Una de las variables más significativas para la adaptación social y el éxito en la vida es tener una autoestima positiva, la que es posible definir como el sentimiento de aceptación y aprecio hacia uno mismo, que va unido con el sentido de competencia y de valía personal, considerando que el concepto que tenemos de nosotros mismos no es algo heredado, que viene programado en los genes, sino por el contrario, es algo aprendido, que vamos construyendo a lo largo de la vida, mediante la valoración que hacen los demás de nosotros mismos, es decir, es el logro de saberse y sentirse competente en diferentes aspectos.

La autoestima es una actitud que determina el comportamiento para bien o para mal a lo largo de la vida. Hellen Keller, una mujer ciega y sordomuda, es muestra de cómo una actitud mental positiva puede favorecer el desarrollo de una autoestima saludable.

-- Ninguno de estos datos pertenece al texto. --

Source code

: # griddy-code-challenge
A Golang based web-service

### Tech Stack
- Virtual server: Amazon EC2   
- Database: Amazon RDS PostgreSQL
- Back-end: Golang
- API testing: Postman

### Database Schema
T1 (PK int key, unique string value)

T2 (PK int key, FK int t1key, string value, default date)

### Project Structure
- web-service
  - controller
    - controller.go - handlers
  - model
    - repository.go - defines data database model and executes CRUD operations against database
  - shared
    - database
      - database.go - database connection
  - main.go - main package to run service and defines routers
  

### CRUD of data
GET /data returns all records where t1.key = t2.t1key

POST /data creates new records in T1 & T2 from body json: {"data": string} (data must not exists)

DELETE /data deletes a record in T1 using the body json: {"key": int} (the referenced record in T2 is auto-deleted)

Hellen, impedida y limitada, con un futuro lúgubre, empañado por sus dificultades físicas, no se rindió. Y nos es necesario mencionar que el proceso no fue fácil, ya que con certeza tuvo que luchar contra ella misma, con la autocompasión que pudo sentir innumerables veces por su condición física, con la incomprensión de quienes la rodeaban, creyendo que quedaría limitada a una vida colmada de frustración. Sin embargo, gracias a la actitud que presentó frente a la adversidad, hoy contamos con sus libros, los que se convirtieron en un ejemplo de tenacidad y resistencia frente a las dolencias eventuales de la vida, especialmente de las físicas.

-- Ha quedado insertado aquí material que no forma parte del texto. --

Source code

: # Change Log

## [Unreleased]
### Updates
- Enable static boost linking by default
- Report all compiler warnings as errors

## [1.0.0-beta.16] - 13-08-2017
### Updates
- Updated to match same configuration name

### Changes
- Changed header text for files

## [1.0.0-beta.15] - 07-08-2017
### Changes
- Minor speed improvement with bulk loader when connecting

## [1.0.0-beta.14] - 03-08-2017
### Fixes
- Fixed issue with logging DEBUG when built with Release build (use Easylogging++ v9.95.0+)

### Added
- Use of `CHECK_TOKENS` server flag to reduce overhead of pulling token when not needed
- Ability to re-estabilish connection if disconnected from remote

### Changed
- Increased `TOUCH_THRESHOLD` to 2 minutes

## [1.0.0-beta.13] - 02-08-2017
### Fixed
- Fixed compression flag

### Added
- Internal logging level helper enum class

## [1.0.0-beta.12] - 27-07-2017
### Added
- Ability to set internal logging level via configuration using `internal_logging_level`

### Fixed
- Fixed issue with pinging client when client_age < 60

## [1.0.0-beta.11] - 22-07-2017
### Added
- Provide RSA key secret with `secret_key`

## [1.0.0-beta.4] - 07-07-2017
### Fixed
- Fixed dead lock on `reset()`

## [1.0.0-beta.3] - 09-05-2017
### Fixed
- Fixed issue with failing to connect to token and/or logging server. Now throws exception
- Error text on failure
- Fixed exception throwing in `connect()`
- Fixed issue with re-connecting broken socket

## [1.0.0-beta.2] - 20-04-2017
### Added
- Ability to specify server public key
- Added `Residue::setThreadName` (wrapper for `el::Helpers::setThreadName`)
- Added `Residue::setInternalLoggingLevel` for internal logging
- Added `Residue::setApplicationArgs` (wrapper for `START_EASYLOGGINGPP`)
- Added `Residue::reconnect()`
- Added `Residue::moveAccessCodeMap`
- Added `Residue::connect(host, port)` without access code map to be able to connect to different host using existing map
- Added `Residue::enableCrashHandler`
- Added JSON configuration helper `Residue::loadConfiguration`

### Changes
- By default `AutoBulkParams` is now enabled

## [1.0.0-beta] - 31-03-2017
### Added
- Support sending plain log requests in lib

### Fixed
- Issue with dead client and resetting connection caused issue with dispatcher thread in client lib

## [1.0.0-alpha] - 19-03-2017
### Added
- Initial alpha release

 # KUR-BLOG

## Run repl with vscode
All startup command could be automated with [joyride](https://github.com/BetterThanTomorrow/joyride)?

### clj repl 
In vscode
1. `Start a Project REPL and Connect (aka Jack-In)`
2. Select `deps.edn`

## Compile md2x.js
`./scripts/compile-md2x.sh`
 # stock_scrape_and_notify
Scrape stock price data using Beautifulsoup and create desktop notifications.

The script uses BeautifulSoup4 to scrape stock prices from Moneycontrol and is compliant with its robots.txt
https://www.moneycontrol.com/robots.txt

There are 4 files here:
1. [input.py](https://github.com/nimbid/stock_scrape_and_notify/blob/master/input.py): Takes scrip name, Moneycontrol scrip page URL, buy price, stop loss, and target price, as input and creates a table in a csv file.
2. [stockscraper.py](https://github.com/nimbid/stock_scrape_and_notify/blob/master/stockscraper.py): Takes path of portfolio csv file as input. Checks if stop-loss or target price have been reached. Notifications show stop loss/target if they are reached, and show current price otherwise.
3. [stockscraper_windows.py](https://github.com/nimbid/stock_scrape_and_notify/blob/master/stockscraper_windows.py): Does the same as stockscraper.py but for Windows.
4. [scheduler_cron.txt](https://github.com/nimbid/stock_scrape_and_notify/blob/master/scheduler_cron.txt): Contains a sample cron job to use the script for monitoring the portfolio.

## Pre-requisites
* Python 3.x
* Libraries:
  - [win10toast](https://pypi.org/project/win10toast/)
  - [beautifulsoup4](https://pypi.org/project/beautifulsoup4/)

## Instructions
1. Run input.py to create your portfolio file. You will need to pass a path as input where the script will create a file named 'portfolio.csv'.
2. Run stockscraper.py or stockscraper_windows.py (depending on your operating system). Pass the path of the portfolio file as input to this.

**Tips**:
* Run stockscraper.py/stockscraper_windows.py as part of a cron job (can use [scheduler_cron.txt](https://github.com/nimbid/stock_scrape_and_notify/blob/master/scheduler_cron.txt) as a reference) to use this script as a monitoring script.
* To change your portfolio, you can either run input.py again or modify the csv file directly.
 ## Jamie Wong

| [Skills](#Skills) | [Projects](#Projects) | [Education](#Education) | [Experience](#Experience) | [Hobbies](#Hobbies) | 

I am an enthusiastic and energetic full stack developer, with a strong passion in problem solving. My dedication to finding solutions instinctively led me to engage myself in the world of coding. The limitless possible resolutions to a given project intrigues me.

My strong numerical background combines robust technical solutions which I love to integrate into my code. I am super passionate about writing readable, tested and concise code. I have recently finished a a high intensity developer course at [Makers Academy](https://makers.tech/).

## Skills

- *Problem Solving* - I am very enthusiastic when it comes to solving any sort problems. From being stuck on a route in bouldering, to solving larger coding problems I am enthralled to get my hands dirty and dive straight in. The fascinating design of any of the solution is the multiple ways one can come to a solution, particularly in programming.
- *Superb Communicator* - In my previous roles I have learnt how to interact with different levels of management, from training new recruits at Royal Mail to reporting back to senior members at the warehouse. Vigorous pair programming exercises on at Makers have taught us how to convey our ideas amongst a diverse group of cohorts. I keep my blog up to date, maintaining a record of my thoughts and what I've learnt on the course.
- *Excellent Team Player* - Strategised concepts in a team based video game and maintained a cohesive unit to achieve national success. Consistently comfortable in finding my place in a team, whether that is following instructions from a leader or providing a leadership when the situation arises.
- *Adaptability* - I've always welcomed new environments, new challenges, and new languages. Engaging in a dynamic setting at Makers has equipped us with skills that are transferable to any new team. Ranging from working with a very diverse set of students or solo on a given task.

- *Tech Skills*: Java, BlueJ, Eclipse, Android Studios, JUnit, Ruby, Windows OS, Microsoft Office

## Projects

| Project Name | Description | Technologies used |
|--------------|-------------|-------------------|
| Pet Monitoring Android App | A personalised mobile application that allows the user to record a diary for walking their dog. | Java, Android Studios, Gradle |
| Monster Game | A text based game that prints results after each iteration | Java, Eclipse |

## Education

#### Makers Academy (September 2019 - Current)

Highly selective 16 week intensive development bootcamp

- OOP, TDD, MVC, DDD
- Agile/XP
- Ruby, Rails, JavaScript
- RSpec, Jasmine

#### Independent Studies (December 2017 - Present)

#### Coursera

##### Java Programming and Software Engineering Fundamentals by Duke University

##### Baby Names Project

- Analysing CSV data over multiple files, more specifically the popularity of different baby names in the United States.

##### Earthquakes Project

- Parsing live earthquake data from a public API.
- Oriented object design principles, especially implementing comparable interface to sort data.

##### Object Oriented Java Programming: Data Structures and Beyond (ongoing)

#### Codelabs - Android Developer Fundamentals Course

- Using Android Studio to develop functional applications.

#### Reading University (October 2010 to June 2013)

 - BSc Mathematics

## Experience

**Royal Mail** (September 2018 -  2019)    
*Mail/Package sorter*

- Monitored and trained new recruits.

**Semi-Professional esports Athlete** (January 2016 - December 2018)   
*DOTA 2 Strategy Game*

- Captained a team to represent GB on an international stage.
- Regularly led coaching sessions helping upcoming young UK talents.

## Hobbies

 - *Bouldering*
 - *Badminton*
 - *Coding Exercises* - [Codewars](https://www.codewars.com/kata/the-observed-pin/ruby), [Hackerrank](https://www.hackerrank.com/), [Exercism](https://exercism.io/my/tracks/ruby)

Entre sus publicaciones, destacan La historia de mi vida (1902); Optimismo, de 1903; El mundo en el que vivo (1908) -libro que le valió su fama internacional y en el que narra el contraste entre la riqueza de la vida íntima que su alma albergaba y la menguada vida sensorial de la que Keller fue víctima; Fuera de la oscuridad, de 1913; Paz en el atardecer, de 1932; El diario de Hellen Keller, de 1938, y Déjanos tener fe, de 1940.

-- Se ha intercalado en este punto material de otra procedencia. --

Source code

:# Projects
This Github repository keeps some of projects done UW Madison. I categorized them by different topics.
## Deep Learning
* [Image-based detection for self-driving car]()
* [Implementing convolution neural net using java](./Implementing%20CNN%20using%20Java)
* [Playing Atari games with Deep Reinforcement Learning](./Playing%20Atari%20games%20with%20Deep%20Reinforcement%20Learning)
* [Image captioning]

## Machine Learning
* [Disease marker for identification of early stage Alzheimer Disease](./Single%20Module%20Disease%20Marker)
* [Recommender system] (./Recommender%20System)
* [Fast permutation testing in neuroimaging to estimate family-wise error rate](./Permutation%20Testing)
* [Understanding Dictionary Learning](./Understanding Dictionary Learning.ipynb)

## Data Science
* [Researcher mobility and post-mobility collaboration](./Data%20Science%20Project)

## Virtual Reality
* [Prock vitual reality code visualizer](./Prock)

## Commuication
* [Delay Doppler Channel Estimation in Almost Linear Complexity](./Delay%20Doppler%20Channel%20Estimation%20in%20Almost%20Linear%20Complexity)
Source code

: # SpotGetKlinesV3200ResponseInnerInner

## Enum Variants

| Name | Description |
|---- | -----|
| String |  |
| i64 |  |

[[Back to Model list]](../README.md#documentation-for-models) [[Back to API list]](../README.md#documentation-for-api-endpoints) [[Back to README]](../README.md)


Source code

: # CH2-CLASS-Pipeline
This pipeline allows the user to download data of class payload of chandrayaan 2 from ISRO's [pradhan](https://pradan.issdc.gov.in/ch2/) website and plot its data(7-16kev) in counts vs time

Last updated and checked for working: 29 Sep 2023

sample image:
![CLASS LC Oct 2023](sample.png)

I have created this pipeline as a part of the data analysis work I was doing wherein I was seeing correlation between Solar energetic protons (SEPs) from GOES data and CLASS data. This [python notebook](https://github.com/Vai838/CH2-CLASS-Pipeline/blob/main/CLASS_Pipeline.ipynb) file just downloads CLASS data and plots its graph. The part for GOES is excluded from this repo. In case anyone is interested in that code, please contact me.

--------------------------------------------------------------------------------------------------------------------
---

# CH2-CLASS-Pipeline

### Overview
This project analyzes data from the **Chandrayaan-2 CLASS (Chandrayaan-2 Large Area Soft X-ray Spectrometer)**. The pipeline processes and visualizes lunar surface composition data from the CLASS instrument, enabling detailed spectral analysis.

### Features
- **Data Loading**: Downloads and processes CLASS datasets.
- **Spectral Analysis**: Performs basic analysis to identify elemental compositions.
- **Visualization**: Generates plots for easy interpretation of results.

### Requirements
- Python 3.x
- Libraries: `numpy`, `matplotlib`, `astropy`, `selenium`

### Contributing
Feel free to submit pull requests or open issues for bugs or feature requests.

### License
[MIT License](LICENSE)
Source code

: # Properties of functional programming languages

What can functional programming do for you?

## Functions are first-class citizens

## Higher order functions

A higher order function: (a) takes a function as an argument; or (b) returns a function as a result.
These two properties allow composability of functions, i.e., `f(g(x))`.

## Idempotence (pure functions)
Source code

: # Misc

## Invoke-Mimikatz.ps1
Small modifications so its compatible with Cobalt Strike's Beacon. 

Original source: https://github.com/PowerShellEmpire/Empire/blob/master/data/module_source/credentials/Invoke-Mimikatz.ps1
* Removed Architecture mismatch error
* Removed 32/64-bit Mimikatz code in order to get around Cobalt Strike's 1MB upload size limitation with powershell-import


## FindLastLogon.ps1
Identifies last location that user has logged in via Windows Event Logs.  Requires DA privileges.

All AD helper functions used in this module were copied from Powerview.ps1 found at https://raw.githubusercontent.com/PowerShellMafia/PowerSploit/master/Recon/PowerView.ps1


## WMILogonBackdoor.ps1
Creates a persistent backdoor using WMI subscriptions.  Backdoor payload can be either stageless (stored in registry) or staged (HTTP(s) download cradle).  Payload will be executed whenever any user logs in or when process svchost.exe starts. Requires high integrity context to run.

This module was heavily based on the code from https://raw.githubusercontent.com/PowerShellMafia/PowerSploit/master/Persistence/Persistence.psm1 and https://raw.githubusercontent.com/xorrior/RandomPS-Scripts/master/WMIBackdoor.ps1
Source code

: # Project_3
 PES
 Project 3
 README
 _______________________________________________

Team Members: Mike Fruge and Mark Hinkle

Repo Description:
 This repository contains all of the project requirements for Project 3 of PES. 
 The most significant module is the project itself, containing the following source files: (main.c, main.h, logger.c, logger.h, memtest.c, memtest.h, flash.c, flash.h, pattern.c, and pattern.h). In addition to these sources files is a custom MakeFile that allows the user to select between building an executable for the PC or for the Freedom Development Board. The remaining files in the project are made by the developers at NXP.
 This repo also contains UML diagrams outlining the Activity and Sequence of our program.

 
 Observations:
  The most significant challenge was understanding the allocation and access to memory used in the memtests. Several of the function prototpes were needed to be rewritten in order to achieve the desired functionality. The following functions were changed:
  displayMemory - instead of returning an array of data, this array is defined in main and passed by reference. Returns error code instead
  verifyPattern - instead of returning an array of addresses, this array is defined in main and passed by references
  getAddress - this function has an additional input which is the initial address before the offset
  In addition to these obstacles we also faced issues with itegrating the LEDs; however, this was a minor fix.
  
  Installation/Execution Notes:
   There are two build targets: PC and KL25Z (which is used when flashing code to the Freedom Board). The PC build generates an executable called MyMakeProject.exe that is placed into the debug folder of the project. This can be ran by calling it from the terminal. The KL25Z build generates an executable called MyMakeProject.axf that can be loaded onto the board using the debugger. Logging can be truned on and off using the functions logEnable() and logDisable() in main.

Además, Hellen pudo realizar múltiples viajes por Europa y Africa, donde logró objetivar y hacer comunicable su difícil experiencia, motivando a sociedades completas de que, con voluntad, todo es posible.

En síntesis, podemos decir que la importancia de la autoestima radica en que nos impulsa a actuar, a seguir adelante y nos motiva para perseguir nuestros objetivos, y si le agregamos el componente espiritual, tan necesario en estos tiempos, podemos concluir diciendo, con el apóstol Pablo: “Todo lo puedo en Cristo que me fortalece” Filipenses 4:13.

Por | 2017-03-08T10:21:35+00:00 15 noviembre, 2016|Categorías: Autoestima|Etiquetas: , , |2 Comentarios

Acerca del autor:

Facultad de Educación, Ciencias Sociales y Humanidades. Universidad de la Frontera. Chile.

2 Comentarios

  1. Marianela 25/01/2018 en 9:31 am - Responder

    Me pareció muy correcto y me gusto lo que dice en el primer párrafo: “tener una autoestima positiva, la que es posible definir como el sentimiento de aceptación y aprecio hacia uno mismo” porque esto va a definir como enfrentamos todo aquello que aparece en nuestro camino.

  2. Anónimo 25/01/2018 en 11:53 pm - Responder

    Estimada Mariela, agradezco tus palabras y ciertamente necesitamos recordar que tener una autoestima saludable nos impulsará a continuar en el camino de esta vida.